Automobiles are an integral part of modern life, and with them come a variety of components and systems that keep them running properly. One such component is the throttle position sensor (TPS). This is an important part of the vehicle’s engine management system, and it helps to provide the driver with the best performance possible.


A throttle position sensor (TPS) is an electronic device that measures the position of the throttle in an automobile. It is located on the butterfly spindle/shaft so that it can directly monitor the position of the throttle. The TPS provides feedback to the computer, which adjusts various engine functions such as fuel injection, ignition timing, and other parameters to ensure optimal engine performance.


The TPS consists of two main components: a potentiometer and a Hall Effect device. The potentiometer measures how far open or closed the throttle is and sends this information to the Hall Effect device, which then sends a signal to the Engine Control Unit (ECU). The ECU then uses this data to adjust various engine functions accordingly.


The main components of a throttle position sensor include:
– Potentiometer: This measures how far open or closed the throttle is and sends this information to the ECU.
– Hall Effect Device: This converts the information from the potentiometer into an electrical signal for use by the ECU.
– Wiring Harness: This connects all of these components to each other and allows them to communicate with one another.
– Mounting Bracket: This holds all of these components in place and prevents them from becoming damaged while in use.

How Does a Throttle Position Sensor Work?

The TPS works by measuring how far open or closed the butterfly valve in your car’s intake manifold is at any given time. As you press down on your accelerator pedal, this valve opens up further, allowing more air into your engine which increases its power output accordingly. Conversely, when you release your foot off of your accelerator pedal, this valve closes back up again decreasing your car’s power output as well as its fuel consumption.

The TPS monitors this movement closely and sends signals back to your car’s ECU based on how far open or closed it is at any given moment in time.

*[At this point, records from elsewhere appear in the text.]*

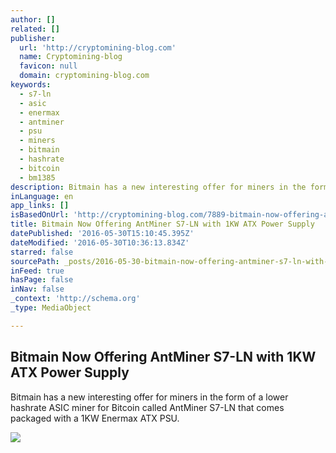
 ```yaml
---
author: []
related: []
publisher:
  url: 'http://cryptomining-blog.com'
  name: Cryptomining-blog
  favicon: null
  domain: cryptomining-blog.com
keywords:
  - s7-ln
  - asic
  - enermax
  - antminer
  - psu
  - miners
  - bitmain
  - hashrate
  - bitcoin
  - bm1385
description: Bitmain has a new interesting offer for miners in the form of a lower hashrate ASIC miner for Bitcoin called AntMiner S7-LN that comes packaged with a 1KW Enermax ATX PSU.
inLanguage: en
app_links: []
isBasedOnUrl: 'http://cryptomining-blog.com/7889-bitmain-now-offering-antminer-s7-ln-with-1kw-power-supply/'
title: Bitmain Now Offering AntMiner S7-LN with 1KW ATX Power Supply
datePublished: '2016-05-30T15:10:45.395Z'
dateModified: '2016-05-30T10:36:13.834Z'
starred: false
sourcePath: _posts/2016-05-30-bitmain-now-offering-antminer-s7-ln-with-1kw-atx-power-suppl.md
inFeed: true
hasPage: false
inNav: false
_context: 'http://schema.org'
_type: MediaObject

---
```

<article style=""><h1>Bitmain Now Offering AntMiner S7-LN with 1KW ATX Power Supply</h1><p>Bitmain has a new interesting offer for miners in the form of a lower hashrate ASIC miner for Bitcoin called AntMiner S7-LN that comes packaged with a 1KW Enermax ATX PSU.</p><img src="http://cryptomining-blog.com/wp-content/uploads/2016/05/bitmain-antminer-s7-ln-580x305.jpg" /></article>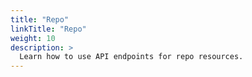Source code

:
 ```yaml
---
title: "Repo"
linkTitle: "Repo"
weight: 10
description: >
  Learn how to use API endpoints for repo resources.
---
```


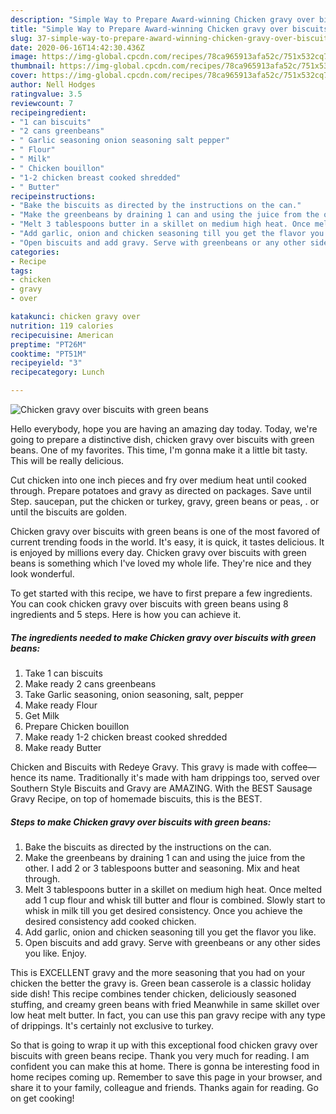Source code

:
 ```yaml
---
description: "Simple Way to Prepare Award-winning Chicken gravy over biscuits with green beans"
title: "Simple Way to Prepare Award-winning Chicken gravy over biscuits with green beans"
slug: 37-simple-way-to-prepare-award-winning-chicken-gravy-over-biscuits-with-green-beans
date: 2020-06-16T14:42:30.436Z
image: https://img-global.cpcdn.com/recipes/78ca965913afa52c/751x532cq70/chicken-gravy-over-biscuits-with-green-beans-recipe-main-photo.jpg
thumbnail: https://img-global.cpcdn.com/recipes/78ca965913afa52c/751x532cq70/chicken-gravy-over-biscuits-with-green-beans-recipe-main-photo.jpg
cover: https://img-global.cpcdn.com/recipes/78ca965913afa52c/751x532cq70/chicken-gravy-over-biscuits-with-green-beans-recipe-main-photo.jpg
author: Nell Hodges
ratingvalue: 3.5
reviewcount: 7
recipeingredient:
- "1 can biscuits"
- "2 cans greenbeans"
- " Garlic seasoning onion seasoning salt pepper"
- " Flour"
- " Milk"
- " Chicken bouillon"
- "1-2 chicken breast cooked shredded"
- " Butter"
recipeinstructions:
- "Bake the biscuits as directed by the instructions on the can."
- "Make the greenbeans by draining 1 can and using the juice from the other. I add 2 or 3 tablespoons butter and seasoning. Mix and heat through."
- "Melt 3 tablespoons butter in a skillet on medium high heat. Once melted add 1 cup flour and whisk till butter and flour is combined. Slowly start to whisk in milk till you get desired consistency. Once you achieve the desired consistency add cooked chicken."
- "Add garlic, onion and chicken seasoning till you get the flavor you like."
- "Open biscuits and add gravy. Serve with greenbeans or any other sides you like. Enjoy."
categories:
- Recipe
tags:
- chicken
- gravy
- over

katakunci: chicken gravy over 
nutrition: 119 calories
recipecuisine: American
preptime: "PT26M"
cooktime: "PT51M"
recipeyield: "3"
recipecategory: Lunch

---
```



![Chicken gravy over biscuits with green beans](https://img-global.cpcdn.com/recipes/78ca965913afa52c/751x532cq70/chicken-gravy-over-biscuits-with-green-beans-recipe-main-photo.jpg)

Hello everybody, hope you are having an amazing day today. Today, we're going to prepare a distinctive dish, chicken gravy over biscuits with green beans. One of my favorites. This time, I'm gonna make it a little bit tasty. This will be really delicious.

Cut chicken into one inch pieces and fry over medium heat until cooked through. Prepare potatoes and gravy as directed on packages. Save until Step. saucepan, put the chicken or turkey, gravy, green beans or peas, . or until the biscuits are golden.

Chicken gravy over biscuits with green beans is one of the most favored of current trending foods in the world. It's easy, it is quick, it tastes delicious. It is enjoyed by millions every day. Chicken gravy over biscuits with green beans is something which I've loved my whole life. They're nice and they look wonderful.


To get started with this recipe, we have to first prepare a few ingredients. You can cook chicken gravy over biscuits with green beans using 8 ingredients and 5 steps. Here is how you can achieve it.

<!--inarticleads1-->

##### The ingredients needed to make Chicken gravy over biscuits with green beans:

1. Take 1 can biscuits
1. Make ready 2 cans greenbeans
1. Take  Garlic seasoning, onion seasoning, salt, pepper
1. Make ready  Flour
1. Get  Milk
1. Prepare  Chicken bouillon
1. Make ready 1-2 chicken breast cooked shredded
1. Make ready  Butter


Chicken and Biscuits with Redeye Gravy. This gravy is made with coffee—hence its name. Traditionally it&#39;s made with ham drippings too, served over Southern Style Biscuits and Gravy are AMAZING. With the BEST Sausage Gravy Recipe, on top of homemade biscuits, this is the BEST. 

<!--inarticleads2-->

##### Steps to make Chicken gravy over biscuits with green beans:

1. Bake the biscuits as directed by the instructions on the can.
1. Make the greenbeans by draining 1 can and using the juice from the other. I add 2 or 3 tablespoons butter and seasoning. Mix and heat through.
1. Melt 3 tablespoons butter in a skillet on medium high heat. Once melted add 1 cup flour and whisk till butter and flour is combined. Slowly start to whisk in milk till you get desired consistency. Once you achieve the desired consistency add cooked chicken.
1. Add garlic, onion and chicken seasoning till you get the flavor you like.
1. Open biscuits and add gravy. Serve with greenbeans or any other sides you like. Enjoy.


This is EXCELLENT gravy and the more seasoning that you had on your chicken the better the gravy is. Green bean casserole is a classic holiday side dish! This recipe combines tender chicken, deliciously seasoned stuffing, and creamy green beans with fried Meanwhile in same skillet over low heat melt butter. In fact, you can use this pan gravy recipe with any type of drippings. It&#39;s certainly not exclusive to turkey. 

So that is going to wrap it up with this exceptional food chicken gravy over biscuits with green beans recipe. Thank you very much for reading. I am confident you can make this at home. There is gonna be interesting food in home recipes coming up. Remember to save this page in your browser, and share it to your family, colleague and friends. Thanks again for reading. Go on get cooking!
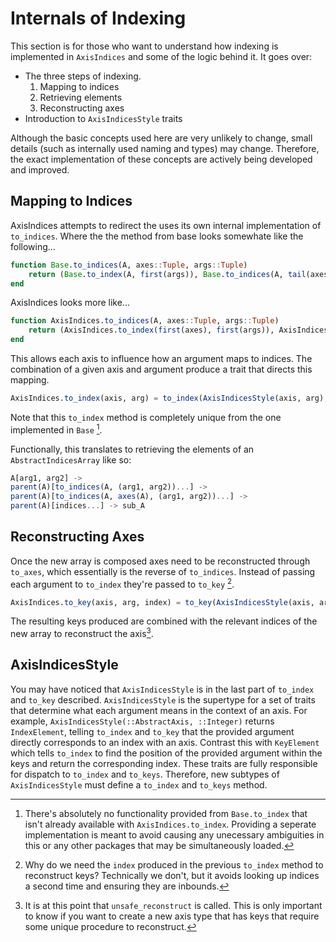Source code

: # Internals of Indexing

This section is for those who want to understand how indexing is implemented in `AxisIndices` and some of the logic behind it.
It goes over:

* The three steps of indexing.
    1. Mapping to indices
    2. Retrieving elements
    3. Reconstructing axes
* Introduction to `AxisIndicesStyle` traits

Although the basic concepts used here are very unlikely to change, small details (such as internally used naming and types) may change.
Therefore, the exact implementation of these concepts are actively being developed and improved.

## Mapping to Indices

AxisIndices attempts to redirect the uses its own internal implementation of `to_indices`.
Where the the method from base looks somewhate like the following...


```julia
function Base.to_indices(A, axes::Tuple, args::Tuple)
    return (Base.to_index(A, first(args)), Base.to_indices(A, tail(axes), tail(args))...)
end
```

AxisIndices looks more like...

```julia
function AxisIndices.to_indices(A, axes::Tuple, args::Tuple)
    return (AxisIndices.to_index(first(axes), first(args)), AxisIndices.to_indices(A, tail(axes), tail(args))...)
end
```

This allows each axis to influence how an argument maps to indices.
The combination of a given axis and argument produce a trait that directs this mapping.

```julia
AxisIndices.to_index(axis, arg) = to_index(AxisIndicesStyle(axis, arg), axis, arg)
```

Note that this `to_index` method is completely unique from the one implemented in `Base` [^1].

Functionally, this translates to retrieving the elements of an `AbstractIndicesArray` like so:
```julia
A[arg1, arg2] ->
parent(A)[to_indices(A, (arg1, arg2))...] ->
parent(A)[to_indices(A, axes(A), (arg1, arg2))...] ->
parent(A)[indices...] -> sub_A
```

## Reconstructing Axes

Once the new array is composed axes need to be reconstructed through `to_axes`, which essentially is the reverse of `to_indices`.
Instead of passing each argument to `to_index` they're passed to `to_key` [^2].

```julia
AxisIndices.to_key(axis, arg, index) = to_key(AxisIndicesStyle(axis, arg), axis, arg, index)
```

The resulting keys produced are combined with the relevant indices of the new array to reconstruct the axis[^3].

## AxisIndicesStyle

You may have noticed that `AxisIndicesStyle` is in the last part of `to_index` and `to_key` described.
`AxisIndicesStyle` is the supertype for a set of traits that determine what each argument means in the context of an axis.
For example, `AxisIndicesStyle(::AbstractAxis, ::Integer)` returns `IndexElement`, telling `to_index` and `to_key` that the provided argument directly corresponds to an index with an axis.
Contrast this with `KeyElement` which tells `to_index` to find the position of the provided argument within the keys and return the corresponding index.
These traits are fully responsible for dispatch to `to_index` and `to_keys`.
Therefore, new subtypes of `AxisIndicesStyle` must define a `to_index` and `to_keys` method.


[^1]: There's absolutely no functionality provided from `Base.to_index` that isn't already available with `AxisIndices.to_index`. Providing a seperate implementation is meant to avoid causing any unecessary ambiguities in this or any other packages that may be simultaneously loaded.
[^2]: Why do we need the `index` produced in the previous `to_index` method to reconstruct keys? Technically we don't, but it avoids looking up indices a second time and ensuring they are inbounds.
[^3]: It is at this point that `unsafe_reconstruct` is called. This is only important to know if you want to create a new axis type that has keys that require some unique procedure to reconstruct.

Your car’s ECU then uses this data to adjust various parameters such as fuel injection timing, ignition timing, etc., in order to ensure optimal performance from your car’s engine at all times regardless of what type of driving conditions you may be experiencing at any given moment in time.

Signals To ECU

When it comes to sending signals back to your car’s ECU about how far open or closed its butterfly valve is at any given moment in time, there are two different types of signals that are sent by your TPS depending on what type of vehicle you have; either analog or digital signals can be used depending on your specific make/model/year vehicle configuration/specifications/requirements etc..

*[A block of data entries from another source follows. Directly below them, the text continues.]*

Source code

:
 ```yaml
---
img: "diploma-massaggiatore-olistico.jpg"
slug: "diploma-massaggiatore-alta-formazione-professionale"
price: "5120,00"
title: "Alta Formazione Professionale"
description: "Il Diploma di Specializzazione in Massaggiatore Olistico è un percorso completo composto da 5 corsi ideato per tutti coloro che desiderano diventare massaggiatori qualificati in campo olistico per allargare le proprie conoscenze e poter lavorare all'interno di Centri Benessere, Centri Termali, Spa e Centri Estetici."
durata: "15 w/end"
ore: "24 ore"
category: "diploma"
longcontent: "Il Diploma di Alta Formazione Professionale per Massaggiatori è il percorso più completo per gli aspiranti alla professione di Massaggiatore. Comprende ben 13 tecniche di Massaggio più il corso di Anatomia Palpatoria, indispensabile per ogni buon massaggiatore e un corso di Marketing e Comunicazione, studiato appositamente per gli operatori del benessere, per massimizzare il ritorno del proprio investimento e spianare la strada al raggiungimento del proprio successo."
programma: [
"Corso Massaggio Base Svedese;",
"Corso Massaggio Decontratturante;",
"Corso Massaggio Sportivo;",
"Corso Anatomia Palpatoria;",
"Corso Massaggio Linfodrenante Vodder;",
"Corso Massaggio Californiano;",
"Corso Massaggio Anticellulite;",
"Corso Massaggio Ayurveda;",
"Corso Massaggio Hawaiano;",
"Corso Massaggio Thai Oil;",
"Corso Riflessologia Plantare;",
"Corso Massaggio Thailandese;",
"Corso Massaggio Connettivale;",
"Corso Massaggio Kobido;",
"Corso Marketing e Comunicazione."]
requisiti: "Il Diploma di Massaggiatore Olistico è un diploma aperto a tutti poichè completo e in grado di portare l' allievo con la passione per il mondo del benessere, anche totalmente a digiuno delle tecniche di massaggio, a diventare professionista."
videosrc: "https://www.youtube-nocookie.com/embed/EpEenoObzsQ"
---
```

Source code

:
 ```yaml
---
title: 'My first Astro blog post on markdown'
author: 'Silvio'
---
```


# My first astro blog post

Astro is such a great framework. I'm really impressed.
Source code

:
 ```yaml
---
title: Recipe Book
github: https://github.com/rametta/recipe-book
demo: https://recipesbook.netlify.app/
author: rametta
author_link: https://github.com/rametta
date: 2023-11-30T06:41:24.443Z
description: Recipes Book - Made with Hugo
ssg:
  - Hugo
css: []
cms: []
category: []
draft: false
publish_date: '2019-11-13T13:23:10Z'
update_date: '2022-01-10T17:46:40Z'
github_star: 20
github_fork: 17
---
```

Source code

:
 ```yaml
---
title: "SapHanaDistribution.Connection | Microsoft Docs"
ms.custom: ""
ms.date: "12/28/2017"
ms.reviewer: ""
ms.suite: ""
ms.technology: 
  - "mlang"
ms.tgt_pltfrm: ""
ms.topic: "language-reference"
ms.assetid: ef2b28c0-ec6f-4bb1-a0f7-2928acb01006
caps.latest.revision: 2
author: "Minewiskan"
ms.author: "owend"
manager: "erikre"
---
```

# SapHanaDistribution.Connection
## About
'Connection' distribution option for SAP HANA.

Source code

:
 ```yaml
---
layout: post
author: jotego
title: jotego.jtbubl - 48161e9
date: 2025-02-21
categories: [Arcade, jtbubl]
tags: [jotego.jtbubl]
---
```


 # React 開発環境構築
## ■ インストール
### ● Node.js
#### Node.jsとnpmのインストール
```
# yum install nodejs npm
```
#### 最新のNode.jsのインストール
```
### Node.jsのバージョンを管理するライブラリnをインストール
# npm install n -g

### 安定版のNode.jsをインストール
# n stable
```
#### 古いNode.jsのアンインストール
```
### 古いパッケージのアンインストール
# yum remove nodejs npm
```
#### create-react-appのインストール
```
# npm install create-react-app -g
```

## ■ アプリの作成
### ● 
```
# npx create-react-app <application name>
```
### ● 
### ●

Analog signals are sent by most older model cars while digital signals are sent by most newer model cars due to their increased accuracy & precision when compared against analog signals; regardless though – both types signal back information about how far open or closed its butterfly valve is at any given moment & then relays this information back up towards its respective car’s ECU for further processing & necessary actions taken accordingly if needed be..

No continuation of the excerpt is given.